Source texts of formatted documents:
┏━━
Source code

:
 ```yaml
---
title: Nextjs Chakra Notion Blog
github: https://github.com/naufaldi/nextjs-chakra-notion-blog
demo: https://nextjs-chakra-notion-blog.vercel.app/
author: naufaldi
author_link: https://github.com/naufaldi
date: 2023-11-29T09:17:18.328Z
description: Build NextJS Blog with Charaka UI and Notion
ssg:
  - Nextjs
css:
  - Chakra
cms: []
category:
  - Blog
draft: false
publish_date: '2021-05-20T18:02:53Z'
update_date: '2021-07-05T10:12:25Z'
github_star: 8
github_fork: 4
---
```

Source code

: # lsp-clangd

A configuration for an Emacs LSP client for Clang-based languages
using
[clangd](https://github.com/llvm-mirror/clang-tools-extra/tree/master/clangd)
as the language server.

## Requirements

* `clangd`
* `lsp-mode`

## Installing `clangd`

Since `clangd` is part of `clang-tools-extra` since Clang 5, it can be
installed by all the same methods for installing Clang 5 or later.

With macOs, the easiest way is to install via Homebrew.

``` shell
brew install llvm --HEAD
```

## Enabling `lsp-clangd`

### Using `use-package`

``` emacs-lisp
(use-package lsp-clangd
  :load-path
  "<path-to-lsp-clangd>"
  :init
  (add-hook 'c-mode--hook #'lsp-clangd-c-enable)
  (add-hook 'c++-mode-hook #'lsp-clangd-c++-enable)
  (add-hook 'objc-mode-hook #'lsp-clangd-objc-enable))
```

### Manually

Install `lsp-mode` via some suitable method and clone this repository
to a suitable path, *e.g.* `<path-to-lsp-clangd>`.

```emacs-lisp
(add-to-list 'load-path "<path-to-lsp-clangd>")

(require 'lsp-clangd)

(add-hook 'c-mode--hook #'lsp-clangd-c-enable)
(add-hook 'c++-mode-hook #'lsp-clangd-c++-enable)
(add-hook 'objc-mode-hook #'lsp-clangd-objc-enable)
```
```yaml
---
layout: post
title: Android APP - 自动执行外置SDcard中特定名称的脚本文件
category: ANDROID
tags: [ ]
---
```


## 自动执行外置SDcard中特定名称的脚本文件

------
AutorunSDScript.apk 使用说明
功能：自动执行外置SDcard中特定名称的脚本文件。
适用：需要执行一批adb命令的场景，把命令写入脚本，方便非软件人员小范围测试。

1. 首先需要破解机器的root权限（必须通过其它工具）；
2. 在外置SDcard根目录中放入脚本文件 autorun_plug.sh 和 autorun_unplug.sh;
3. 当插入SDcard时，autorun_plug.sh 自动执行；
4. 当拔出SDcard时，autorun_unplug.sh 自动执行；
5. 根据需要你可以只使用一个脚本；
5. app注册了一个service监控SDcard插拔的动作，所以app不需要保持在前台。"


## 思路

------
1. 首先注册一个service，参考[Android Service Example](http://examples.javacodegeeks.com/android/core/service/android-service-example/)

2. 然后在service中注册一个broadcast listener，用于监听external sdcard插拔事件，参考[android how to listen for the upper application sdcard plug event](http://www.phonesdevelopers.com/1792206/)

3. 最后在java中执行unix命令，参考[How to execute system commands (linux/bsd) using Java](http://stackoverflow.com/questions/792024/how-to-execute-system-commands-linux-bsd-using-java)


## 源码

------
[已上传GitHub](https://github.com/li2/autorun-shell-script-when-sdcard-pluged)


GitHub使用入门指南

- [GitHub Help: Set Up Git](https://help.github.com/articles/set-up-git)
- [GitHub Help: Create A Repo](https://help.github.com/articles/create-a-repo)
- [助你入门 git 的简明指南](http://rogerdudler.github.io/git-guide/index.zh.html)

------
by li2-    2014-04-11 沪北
┗━━
### YOUR ASSIGNMENT
All records shown above are to be repeated exactly.

### ANSWER BELOW
Source code

:
 ```yaml
---
title: Nextjs Chakra Notion Blog
github: https://github.com/naufaldi/nextjs-chakra-notion-blog
demo: https://nextjs-chakra-notion-blog.vercel.app/
author: naufaldi
author_link: https://github.com/naufaldi
date: 2023-11-29T09:17:18.328Z
description: Build NextJS Blog with Charaka UI and Notion
ssg:
  - Nextjs
css:
  - Chakra
cms: []
category:
  - Blog
draft: false
publish_date: '2021-05-20T18:02:53Z'
update_date: '2021-07-05T10:12:25Z'
github_star: 8
github_fork: 4
---
```

Source code

: # lsp-clangd

A configuration for an Emacs LSP client for Clang-based languages
using
[clangd](https://github.com/llvm-mirror/clang-tools-extra/tree/master/clangd)
as the language server.

## Requirements

* `clangd`
* `lsp-mode`

## Installing `clangd`

Since `clangd` is part of `clang-tools-extra` since Clang 5, it can be
installed by all the same methods for installing Clang 5 or later.

With macOs, the easiest way is to install via Homebrew.

``` shell
brew install llvm --HEAD
```

## Enabling `lsp-clangd`

### Using `use-package`

``` emacs-lisp
(use-package lsp-clangd
  :load-path
  "<path-to-lsp-clangd>"
  :init
  (add-hook 'c-mode--hook #'lsp-clangd-c-enable)
  (add-hook 'c++-mode-hook #'lsp-clangd-c++-enable)
  (add-hook 'objc-mode-hook #'lsp-clangd-objc-enable))
```

### Manually

Install `lsp-mode` via some suitable method and clone this repository
to a suitable path, *e.g.* `<path-to-lsp-clangd>`.

```emacs-lisp
(add-to-list 'load-path "<path-to-lsp-clangd>")

(require 'lsp-clangd)

(add-hook 'c-mode--hook #'lsp-clangd-c-enable)
(add-hook 'c++-mode-hook #'lsp-clangd-c++-enable)
(add-hook 'objc-mode-hook #'lsp-clangd-objc-enable)
```
```yaml
---
layout: post
title: Android APP - 自动执行外置SDcard中特定名称的脚本文件
category: ANDROID
tags: [ ]
---
```


## 自动执行外置SDcard中特定名称的脚本文件

------
AutorunSDScript.apk 使用说明
功能：自动执行外置SDcard中特定名称的脚本文件。
适用：需要执行一批adb命令的场景，把命令写入脚本，方便非软件人员小范围测试。

1. 首先需要破解机器的root权限（必须通过其它工具）；
2. 在外置SDcard根目录中放入脚本文件 autorun_plug.sh 和 autorun_unplug.sh;
3. 当插入SDcard时，autorun_plug.sh 自动执行；
4. 当拔出SDcard时，autorun_unplug.sh 自动执行；
5. 根据需要你可以只使用一个脚本；
5. app注册了一个service监控SDcard插拔的动作，所以app不需要保持在前台。"


## 思路

------
1. 首先注册一个service，参考[Android Service Example](http://examples.javacodegeeks.com/android/core/service/android-service-example/)

2. 然后在service中注册一个broadcast listener，用于监听external sdcard插拔事件，参考[android how to listen for the upper application sdcard plug event](http://www.phonesdevelopers.com/1792206/)

3. 最后在java中执行unix命令，参考[How to execute system commands (linux/bsd) using Java](http://stackoverflow.com/questions/792024/how-to-execute-system-commands-linux-bsd-using-java)


## 源码

------
[已上传GitHub](https://github.com/li2/autorun-shell-script-when-sdcard-pluged)


GitHub使用入门指南

- [GitHub Help: Set Up Git](https://help.github.com/articles/set-up-git)
- [GitHub Help: Create A Repo](https://help.github.com/articles/create-a-repo)
- [助你入门 git 的简明指南](http://rogerdudler.github.io/git-guide/index.zh.html)

------
by li2-    2014-04-11 沪北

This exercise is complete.